WASHINGTON — Protesters do not have a First Amendment right to congregate on the grand marble plaza in front of the Supreme Court, only on the sidewalk in front of it, a unanimous federal appeals court panel ruled Friday.

A panel of the U.S. Court of Appeals for the D.C. Circuit upheld a law that forbids demonstrations on the grounds of the high court, on the premise that demonstrations on the court’s doorsteps might lead to the perception that the court is swayed by public opinion rather than the dictates of the law.

The law, passed in 1949, “promotes the understanding that the Court resolves the matters before it without regard to political pressure or public opinion,” wrote U.S. Circuit Judge Sri Srinivasan, who has argued often before the court as a lawyer and is sometimes mentioned as a possible future inhabitant of the Supreme Court building.

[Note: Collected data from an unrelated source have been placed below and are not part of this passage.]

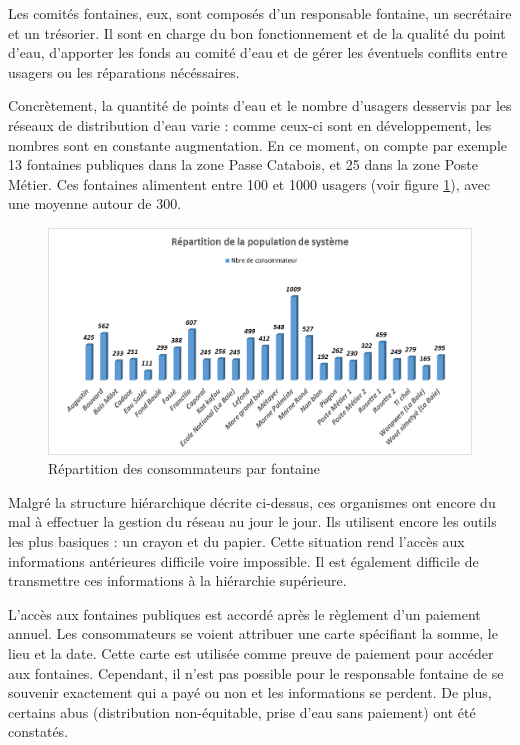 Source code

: \documentclass{EPL-master-thesis-covers-FR}
\begin{document}
				Les comités fontaines, eux, sont composés d'un responsable fontaine, un secrétaire et un trésorier. Il sont en charge du bon fonctionnement et de la qualité du point d'eau, d'apporter les fonds au comité d'eau et de gérer les éventuels conflits entre usagers ou les réparations nécéssaires.

				Concrètement, la quantité de points d'eau et le nombre d'usagers desservis par les réseaux de distribution d'eau varie : comme ceux-ci sont en développement, les nombres sont en constante augmentation. En ce moment, on compte par exemple 13 fontaines publiques dans la zone Passe Catabois, et 25 dans la zone Poste Métier. Ces fontaines alimentent entre 100 et 1000 usagers (voir figure \ref{fig:conso_fontaine}), avec une moyenne autour de 300.

				\begin{figure}[H]
					\includegraphics[width=\textwidth]{images/conso_fontaine}
					\caption{Répartition des consommateurs par fontaine}
					\label{fig:conso_fontaine}
				\end{figure}

				Malgré la structure hiérarchique décrite ci-dessus, ces organismes ont encore du mal à effectuer la gestion du réseau au jour le jour. Ils utilisent encore les outils les plus basiques : un crayon et du papier. Cette situation rend l'accès aux informations antérieures difficile voire impossible. Il est également difficile de transmettre ces informations à la hiérarchie supérieure.

				L'accès aux fontaines publiques est accordé après le règlement d'un paiement annuel. Les consommateurs se voient attribuer une carte spécifiant la somme, le lieu et la date. Cette carte est utilisée comme preuve de paiement pour accéder aux fontaines. Cependant, il n'est pas possible pour le responsable fontaine de se souvenir exactement qui a payé ou non et les informations se perdent. De plus, certains abus (distribution non-équitable, prise d'eau sans paiement) ont été constatés.
\end{document}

“Allowing demonstrations directed at the Court, on the Court’s own front terrace, would tend to yield the opposite impression: that of a Court engaged with – and potentially vulnerable to – outside entreaties by the public.”

The Supreme Court itself, in 1983, ruled that the sidewalks surrounding the court are open for protests, and any passerby on a day when the justices hear a controversial case will find the 50-foot wide sidewalks packed with demonstrators.

But the 252-by-98-foot oval marble plaza – with its two fountains, benches, flagpoles and steps leading to the court’s iconic bronze doors – are off-limits to protesters.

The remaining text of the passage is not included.